-- Records shown follows --
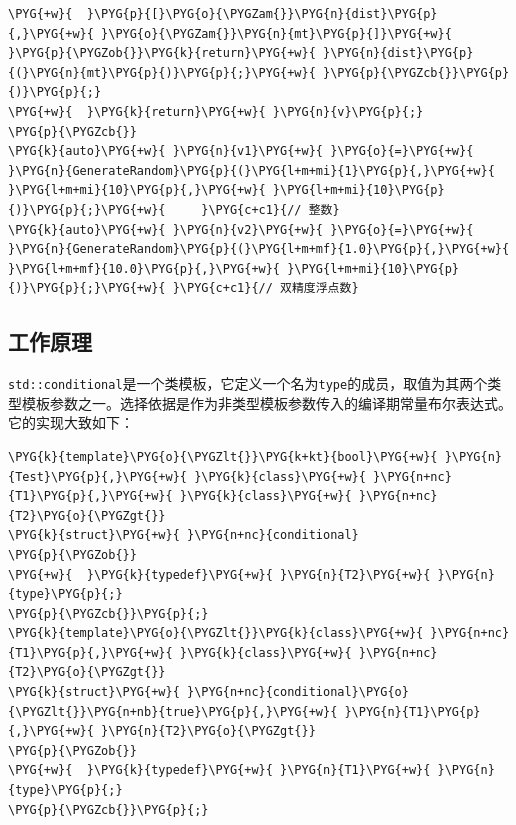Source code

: \begin{itemize}
\begin{codeblockbg}
\begin{Verbatim}[commandchars=\\\{\},breaklines=true,breakanywhere=true,fontsize=\codefont,xleftmargin=17bp]
\PYG{+w}{  }\PYG{p}{[}\PYG{o}{\PYGZam{}}\PYG{n}{dist}\PYG{p}{,}\PYG{+w}{ }\PYG{o}{\PYGZam{}}\PYG{n}{mt}\PYG{p}{]}\PYG{+w}{ }\PYG{p}{\PYGZob{}}\PYG{k}{return}\PYG{+w}{ }\PYG{n}{dist}\PYG{p}{(}\PYG{n}{mt}\PYG{p}{)}\PYG{p}{;}\PYG{+w}{ }\PYG{p}{\PYGZcb{}}\PYG{p}{)}\PYG{p}{;}
\PYG{+w}{  }\PYG{k}{return}\PYG{+w}{ }\PYG{n}{v}\PYG{p}{;}
\PYG{p}{\PYGZcb{}}
\PYG{k}{auto}\PYG{+w}{ }\PYG{n}{v1}\PYG{+w}{ }\PYG{o}{=}\PYG{+w}{ }\PYG{n}{GenerateRandom}\PYG{p}{(}\PYG{l+m+mi}{1}\PYG{p}{,}\PYG{+w}{ }\PYG{l+m+mi}{10}\PYG{p}{,}\PYG{+w}{ }\PYG{l+m+mi}{10}\PYG{p}{)}\PYG{p}{;}\PYG{+w}{     }\PYG{c+c1}{// 整数}
\PYG{k}{auto}\PYG{+w}{ }\PYG{n}{v2}\PYG{+w}{ }\PYG{o}{=}\PYG{+w}{ }\PYG{n}{GenerateRandom}\PYG{p}{(}\PYG{l+m+mf}{1.0}\PYG{p}{,}\PYG{+w}{ }\PYG{l+m+mf}{10.0}\PYG{p}{,}\PYG{+w}{ }\PYG{l+m+mi}{10}\PYG{p}{)}\PYG{p}{;}\PYG{+w}{ }\PYG{c+c1}{// 双精度浮点数}
\end{Verbatim}
\end{codeblockbg}

\end{itemize}



\subsection{工作原理}



\texttt{std::\allowbreak{}conditional}是一个类模板，它定义一个名为\texttt{type}的成员，取值为其两个类型模板参数之一。选择依据是作为非类型模板参数传入的编译期常量布尔表达式。它的实现大致如下：



\begin{codeblockbg}
\begin{Verbatim}[commandchars=\\\{\},breaklines=true,breakanywhere=true,fontsize=\codefont,xleftmargin=17bp]
\PYG{k}{template}\PYG{o}{\PYGZlt{}}\PYG{k+kt}{bool}\PYG{+w}{ }\PYG{n}{Test}\PYG{p}{,}\PYG{+w}{ }\PYG{k}{class}\PYG{+w}{ }\PYG{n+nc}{T1}\PYG{p}{,}\PYG{+w}{ }\PYG{k}{class}\PYG{+w}{ }\PYG{n+nc}{T2}\PYG{o}{\PYGZgt{}}
\PYG{k}{struct}\PYG{+w}{ }\PYG{n+nc}{conditional}
\PYG{p}{\PYGZob{}}
\PYG{+w}{  }\PYG{k}{typedef}\PYG{+w}{ }\PYG{n}{T2}\PYG{+w}{ }\PYG{n}{type}\PYG{p}{;}
\PYG{p}{\PYGZcb{}}\PYG{p}{;}
\PYG{k}{template}\PYG{o}{\PYGZlt{}}\PYG{k}{class}\PYG{+w}{ }\PYG{n+nc}{T1}\PYG{p}{,}\PYG{+w}{ }\PYG{k}{class}\PYG{+w}{ }\PYG{n+nc}{T2}\PYG{o}{\PYGZgt{}}
\PYG{k}{struct}\PYG{+w}{ }\PYG{n+nc}{conditional}\PYG{o}{\PYGZlt{}}\PYG{n+nb}{true}\PYG{p}{,}\PYG{+w}{ }\PYG{n}{T1}\PYG{p}{,}\PYG{+w}{ }\PYG{n}{T2}\PYG{o}{\PYGZgt{}}
\PYG{p}{\PYGZob{}}
\PYG{+w}{  }\PYG{k}{typedef}\PYG{+w}{ }\PYG{n}{T1}\PYG{+w}{ }\PYG{n}{type}\PYG{p}{;}
\PYG{p}{\PYGZcb{}}\PYG{p}{;}
\end{Verbatim}
\end{codeblockbg}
-- Records shown concluded --
What is expected: What the answer must hold: all the data above, given again exactly, without pictures.

Exercise output:
Source code

: \begin{itemize}
\begin{codeblockbg}
\begin{Verbatim}[commandchars=\\\{\},breaklines=true,breakanywhere=true,fontsize=\codefont,xleftmargin=17bp]
\PYG{+w}{  }\PYG{p}{[}\PYG{o}{\PYGZam{}}\PYG{n}{dist}\PYG{p}{,}\PYG{+w}{ }\PYG{o}{\PYGZam{}}\PYG{n}{mt}\PYG{p}{]}\PYG{+w}{ }\PYG{p}{\PYGZob{}}\PYG{k}{return}\PYG{+w}{ }\PYG{n}{dist}\PYG{p}{(}\PYG{n}{mt}\PYG{p}{)}\PYG{p}{;}\PYG{+w}{ }\PYG{p}{\PYGZcb{}}\PYG{p}{)}\PYG{p}{;}
\PYG{+w}{  }\PYG{k}{return}\PYG{+w}{ }\PYG{n}{v}\PYG{p}{;}
\PYG{p}{\PYGZcb{}}
\PYG{k}{auto}\PYG{+w}{ }\PYG{n}{v1}\PYG{+w}{ }\PYG{o}{=}\PYG{+w}{ }\PYG{n}{GenerateRandom}\PYG{p}{(}\PYG{l+m+mi}{1}\PYG{p}{,}\PYG{+w}{ }\PYG{l+m+mi}{10}\PYG{p}{,}\PYG{+w}{ }\PYG{l+m+mi}{10}\PYG{p}{)}\PYG{p}{;}\PYG{+w}{     }\PYG{c+c1}{// 整数}
\PYG{k}{auto}\PYG{+w}{ }\PYG{n}{v2}\PYG{+w}{ }\PYG{o}{=}\PYG{+w}{ }\PYG{n}{GenerateRandom}\PYG{p}{(}\PYG{l+m+mf}{1.0}\PYG{p}{,}\PYG{+w}{ }\PYG{l+m+mf}{10.0}\PYG{p}{,}\PYG{+w}{ }\PYG{l+m+mi}{10}\PYG{p}{)}\PYG{p}{;}\PYG{+w}{ }\PYG{c+c1}{// 双精度浮点数}
\end{Verbatim}
\end{codeblockbg}

\end{itemize}



\subsection{工作原理}



\texttt{std::\allowbreak{}conditional}是一个类模板，它定义一个名为\texttt{type}的成员，取值为其两个类型模板参数之一。选择依据是作为非类型模板参数传入的编译期常量布尔表达式。它的实现大致如下：



\begin{codeblockbg}
\begin{Verbatim}[commandchars=\\\{\},breaklines=true,breakanywhere=true,fontsize=\codefont,xleftmargin=17bp]
\PYG{k}{template}\PYG{o}{\PYGZlt{}}\PYG{k+kt}{bool}\PYG{+w}{ }\PYG{n}{Test}\PYG{p}{,}\PYG{+w}{ }\PYG{k}{class}\PYG{+w}{ }\PYG{n+nc}{T1}\PYG{p}{,}\PYG{+w}{ }\PYG{k}{class}\PYG{+w}{ }\PYG{n+nc}{T2}\PYG{o}{\PYGZgt{}}
\PYG{k}{struct}\PYG{+w}{ }\PYG{n+nc}{conditional}
\PYG{p}{\PYGZob{}}
\PYG{+w}{  }\PYG{k}{typedef}\PYG{+w}{ }\PYG{n}{T2}\PYG{+w}{ }\PYG{n}{type}\PYG{p}{;}
\PYG{p}{\PYGZcb{}}\PYG{p}{;}
\PYG{k}{template}\PYG{o}{\PYGZlt{}}\PYG{k}{class}\PYG{+w}{ }\PYG{n+nc}{T1}\PYG{p}{,}\PYG{+w}{ }\PYG{k}{class}\PYG{+w}{ }\PYG{n+nc}{T2}\PYG{o}{\PYGZgt{}}
\PYG{k}{struct}\PYG{+w}{ }\PYG{n+nc}{conditional}\PYG{o}{\PYGZlt{}}\PYG{n+nb}{true}\PYG{p}{,}\PYG{+w}{ }\PYG{n}{T1}\PYG{p}{,}\PYG{+w}{ }\PYG{n}{T2}\PYG{o}{\PYGZgt{}}
\PYG{p}{\PYGZob{}}
\PYG{+w}{  }\PYG{k}{typedef}\PYG{+w}{ }\PYG{n}{T1}\PYG{+w}{ }\PYG{n}{type}\PYG{p}{;}
\PYG{p}{\PYGZcb{}}\PYG{p}{;}
\end{Verbatim}
\end{codeblockbg}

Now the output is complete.